Said, whose chair is the only one of its kind in the United States, said peace has traditionally been defined by the dominant culture and military of the time and that the world needs to expand its toolbox of peace-making instruments.
"What can we find beyond Western liberalism? What is there in the African, Arab, Chinese or Jewish cultures and traditions?" he asked.
One of his goals is to create peace chairs like his all over the world to go over the vast expanses of time and region and explore current and historical peace paradigms.
"Many issues are not just of land or politics, but of identity," he said.
One of the failures of the U.S.-Syrian and U.S.-Iranian relationships, according to Said, is a lack of dialogue and the failure of certain countries to "discover a creative role for themselves in the region."
More than a year ago, Said co-authored an article about American sanctions on Syria, in which he called on the Syrian government to withdraw its 14,000 troops from Lebanon and engage in dialogue with the United States.
"Through diplomacy, the United States can construct creative alternatives for Syria's foreign policy that eases domestic political transition," he wrote.

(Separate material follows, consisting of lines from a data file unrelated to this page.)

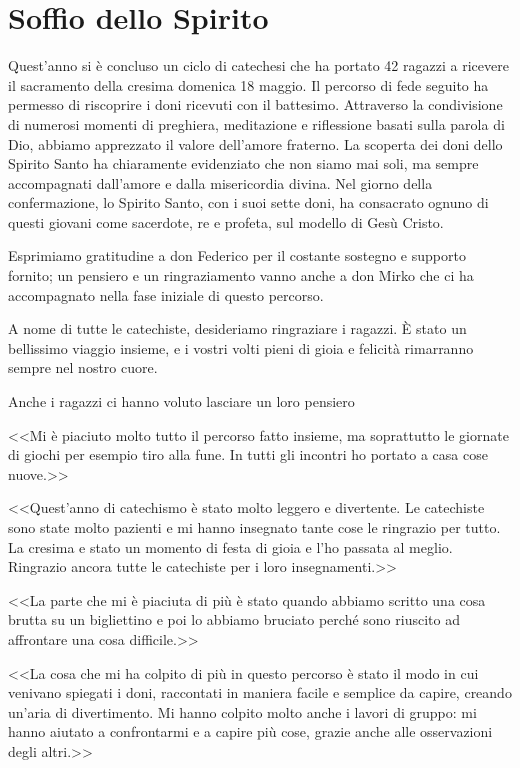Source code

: \section{Soffio dello Spirito}

Quest'anno si è concluso un ciclo di catechesi che ha portato 42 ragazzi a ricevere il sacramento della cresima domenica 18 maggio. Il percorso di fede seguito ha permesso di riscoprire i doni ricevuti con il battesimo. Attraverso la condivisione di numerosi momenti di preghiera, meditazione e riflessione basati sulla parola di Dio, abbiamo apprezzato il valore dell'amore fraterno. La scoperta dei doni dello Spirito Santo ha chiaramente evidenziato che non siamo mai soli, ma sempre accompagnati dall'amore e dalla misericordia divina. Nel giorno della confermazione, lo Spirito Santo, con i suoi sette doni, ha consacrato ognuno di questi giovani come sacerdote, re e profeta, sul modello di Gesù Cristo.

Esprimiamo gratitudine a don Federico per il costante sostegno e supporto fornito; un pensiero e un ringraziamento vanno anche a don Mirko che ci ha accompagnato nella fase iniziale di questo percorso.

A nome di tutte le catechiste, desideriamo ringraziare i ragazzi. È stato un bellissimo viaggio insieme, e i vostri volti pieni di gioia e felicità rimarranno sempre nel nostro cuore.



\clearpage

Anche i ragazzi ci hanno voluto lasciare un loro pensiero

<<Mi è piaciuto molto tutto il percorso fatto insieme, ma soprattutto le giornate di giochi per esempio tiro alla fune. In tutti gli incontri ho portato a casa cose nuove.>>

<<Quest'anno di catechismo è stato molto leggero e divertente. Le catechiste sono state molto pazienti e mi hanno insegnato tante cose le ringrazio per tutto. La cresima e stato un momento di festa di gioia e l'ho passata al meglio. Ringrazio ancora tutte le catechiste per i loro insegnamenti.>>

<<La parte che mi è piaciuta di più è stato quando abbiamo scritto una cosa brutta su un bigliettino e poi lo abbiamo bruciato perché sono riuscito ad affrontare una cosa difficile.>>

<<La cosa che mi ha colpito di più in questo percorso è stato il modo in cui venivano spiegati i doni, raccontati in maniera facile e semplice da capire, creando un'aria di divertimento. Mi hanno colpito molto anche i lavori di gruppo: mi hanno aiutato a confrontarmi e a capire più cose, grazie anche alle osservazioni degli altri.>>

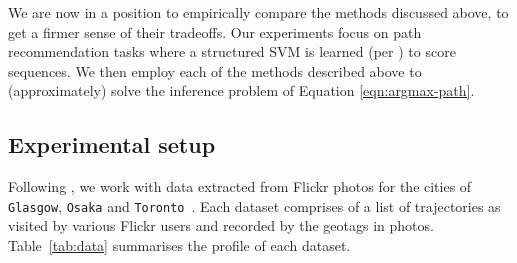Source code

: 
We are now in a position to empirically compare the methods discussed above,
to get a firmer sense of their tradeoffs.
Our experiments focus on path recommendation tasks where a structured SVM is learned (per \citet{Chen:2017}) to score sequences.
We then employ each of the methods described above to (approximately) solve the inference problem of Equation \ref{eqn:argmax-path}.

%
\subsection{Experimental setup}

Following \citet{cikm16paper,Chen:2017},
we work with
data
extracted from Flickr photos for the cities of {\tt Glasgow}, {\tt Osaka} and
{\tt Toronto}~\cite{ijcai15,cikm16paper}.
Each dataset comprises of a
list of trajectories as visited by various Flickr users and recorded by the geotags in photos.
Table~\ref{tab:data} summarises the profile of each dataset.


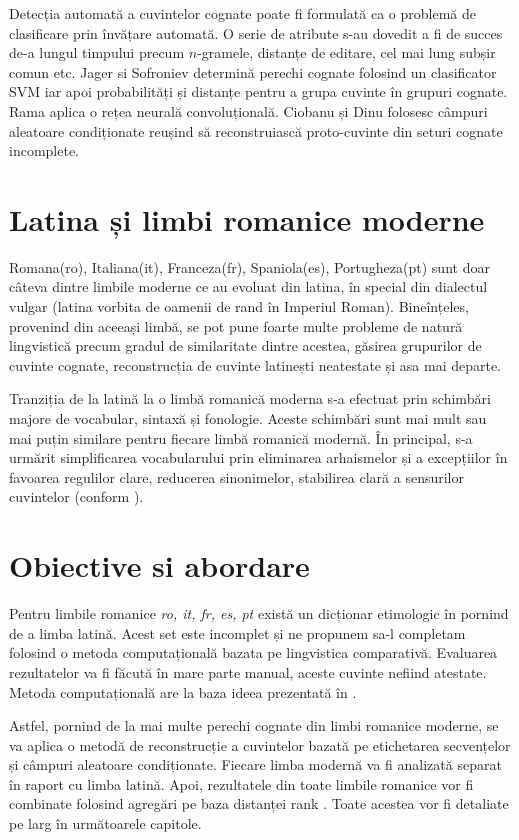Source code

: Detecția automată a cuvintelor cognate poate fi formulată ca o problemă de clasificare prin învățare
automată. O serie de atribute s-au dovedit a fi de succes de-a lungul timpului precum $n$-gramele,
distanțe de editare, cel mai lung subșir comun etc. Jager si Sofroniev \cite{svmclass} determină
perechi cognate folosind un clasificator SVM iar apoi probabilități și distanțe pentru a grupa
cuvinte în grupuri cognate. Rama \cite{cnn} aplica o rețea neurală convoluțională. Ciobanu și Dinu
\cite{theone} folosesc câmpuri aleatoare condiționate reușind să reconstruiască proto-cuvinte din
seturi cognate incomplete.

\section{Latina și limbi romanice moderne}
Romana(ro), Italiana(it), Franceza(fr), Spaniola(es), Portugheza(pt) sunt doar câteva dintre limbile
moderne ce au evoluat din latina, în special din dialectul vulgar (latina vorbita de oamenii de rand 
în Imperiul Roman). Bineînțeles, provenind din aceeași limbă, se pot pune foarte multe probleme de 
natură lingvistică precum gradul de similaritate dintre acestea, găsirea grupurilor de cuvinte cognate,
reconstrucția de cuvinte latinești neatestate și asa mai departe.

Tranziția de la latină la o limbă romanică moderna s-a efectuat prin schimbări majore de vocabular, 
sintaxă și fonologie. Aceste schimbări sunt mai mult sau mai puțin similare pentru fiecare limbă
romanică modernă. În principal, s-a urmărit simplificarea vocabularului prin eliminarea arhaismelor
și a excepțiilor în favoarea regulilor clare, reducerea sinonimelor, stabilirea clară a sensurilor
cuvintelor (conform \cite{sala}).

\section{Obiective si abordare}
Pentru limbile romanice \textit{ro, it, fr, es, pt} există un dicționar etimologic în \cite{ripeanubook}
pornind de a limba latină. Acest set este incomplet și ne propunem sa-l completam folosind o metoda 
computațională bazata pe lingvistica comparativă. Evaluarea rezultatelor va fi făcută în mare parte
manual, aceste cuvinte nefiind atestate. Metoda computațională are la baza ideea prezentată în 
\cite{theone}.

Astfel, pornind de la mai multe perechi cognate din limbi romanice moderne, se va aplica o metodă
de reconstrucție a cuvintelor bazată pe etichetarea secvențelor și câmpuri aleatoare condiționate. 
Fiecare limba modernă va fi analizată separat în raport cu limba latină. Apoi, rezultatele din toate 
limbile romanice vor fi combinate folosind agregări pe baza distanței rank \cite{rankdistance}.
Toate acestea vor fi detaliate pe larg în următoarele capitole.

Said believes that the neoconservative strategy of isolating Iran and Syria has been ineffective because authoritarian governments cannot be persuaded by losing power in elections and must be addressed in dialogue to alleviate the people's suffering.
Still, he added, the most powerful weapon against governments that are "not legitimate" may be a powerful wave of democratization.
"The 1980s were a time of democratization for Eastern Europe and Latin America that completely passed the Middle East," he said. "It is happening now."
According to Said, Iraq elections are having positive effects on Arab countries far beyond the country's borders.
"This may be a new awakening in the region," he said. "There is a move toward viable government in the Arab world, open political space in the Arab world, greater political participation in the Arab world and more viable economic and political development in the Arab world."
In his capacity as a professor, Said is trying to advance his concept of total peace. It rests upon four premises: ecological balance, human dignity, political coexistence and a social environment that provides for pluralism and cultural diversity.
"My dream at AU is to have these concepts in every part of the University, which are all constant with AU's traditions," he said.